Shark teeth and other marine items such as seashell, stingray spines and coral are often found in buried offerings at Maya sacred sites, where they were used to represent the oceans in a ceremonial model of the Mayan concept of the universe.
The cache of sacred artifacts shown here was buried at a Maya pyramid at El Zotz in Guatemala between 725 A.D. and 800 A.D. It includes 47 teeth from the upper jaw of what was probably a single requiem shark. [Read full story about how giant sharks may have influenced Mayan monster myths]
Trade and ceremony
Newman's research notes that shark remains are often found at ancient Maya sites at relatively long distances from the coasts, where the sharks were hunted.

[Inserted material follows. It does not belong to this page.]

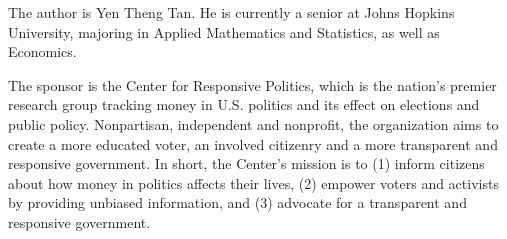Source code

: 

The author is Yen Theng Tan. He is currently a senior at Johns Hopkins University, majoring in Applied Mathematics and Statistics, as well as Economics. 



The sponsor is the Center for Responsive Politics, which is the nation's premier research group tracking money in U.S. politics and its effect on elections and public policy. Nonpartisan, independent and nonprofit, the organization aims to create a more educated voter, an involved citizenry and a more transparent and responsive government. In short, the Center's mission is to (1) inform citizens about how money in politics affects their lives, (2) empower voters and activists by providing unbiased information, and (3) advocate for a transparent and responsive government.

It's likely that sharks teeth and other marine items made their way to the inland Maya cities, shown on this map, as trade items for ceremonial use.
Sacred caches
The fossilized giant teeth of extinct megalodon sharks have also been found in sacred caches buried at several ancient Maya sites.
This image shows a fossilized megalodon tooth, with the tooth of a great white shark (center) and a bull shark.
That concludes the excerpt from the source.